Work request:
Pull out every line below containing the word "void".

Dataset records:
::::::::::

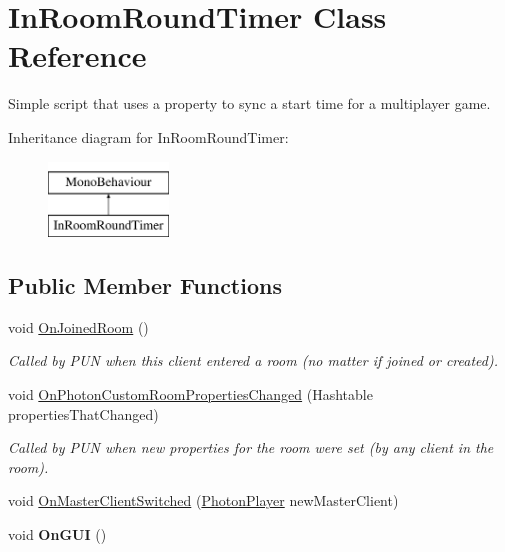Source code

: \hypertarget{class_in_room_round_timer}{}\section{In\+Room\+Round\+Timer Class Reference}
\label{class_in_room_round_timer}


Simple script that uses a property to sync a start time for a multiplayer game.  


Inheritance diagram for In\+Room\+Round\+Timer\+:\begin{figure}[H]
\begin{center}
\leavevmode
\includegraphics[height=2.000000cm]{class_in_room_round_timer}
\end{center}
\end{figure}
\subsection*{Public Member Functions}
\begin{DoxyCompactItemize}
\item 
void \hyperlink{class_in_room_round_timer_a17202ffb28b9e93f1d2379d79d1e9262}{On\+Joined\+Room} ()
\begin{DoxyCompactList}\small\item\em Called by P\+UN when this client entered a room (no matter if joined or created).\end{DoxyCompactList}\item 
void \hyperlink{class_in_room_round_timer_a226f64a8398f70b91ad6af4ea3b44bd8}{On\+Photon\+Custom\+Room\+Properties\+Changed} (Hashtable properties\+That\+Changed)
\begin{DoxyCompactList}\small\item\em Called by P\+UN when new properties for the room were set (by any client in the room).\end{DoxyCompactList}\item 
void \hyperlink{class_in_room_round_timer_ae136a34f3bf637b1b5610fd202ffa1e3}{On\+Master\+Client\+Switched} (\hyperlink{class_photon_player}{Photon\+Player} new\+Master\+Client)
\item 
void {\bfseries On\+G\+UI} ()\hypertarget{class_in_room_round_timer_a1c1cc2f294b32ed4dd293db35a9f4a7f}{}\label{class_in_room_round_timer_a1c1cc2f294b32ed4dd293db35a9f4a7f}

\end{DoxyCompactItemize}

::::::::::

Result of this exercise:
void \hyperlink{class_in_room_round_timer_a17202ffb28b9e93f1d2379d79d1e9262}{On\+Joined\+Room} ()
void \hyperlink{class_in_room_round_timer_a226f64a8398f70b91ad6af4ea3b44bd8}{On\+Photon\+Custom\+Room\+Properties\+Changed} (Hashtable properties\+That\+Changed)
void \hyperlink{class_in_room_round_timer_ae136a34f3bf637b1b5610fd202ffa1e3}{On\+Master\+Client\+Switched} (\hyperlink{class_photon_player}{Photon\+Player} new\+Master\+Client)
void {\bfseries On\+G\+UI} ()\hypertarget{class_in_room_round_timer_a1c1cc2f294b32ed4dd293db35a9f4a7f}{}\label{class_in_room_round_timer_a1c1cc2f294b32ed4dd293db35a9f4a7f}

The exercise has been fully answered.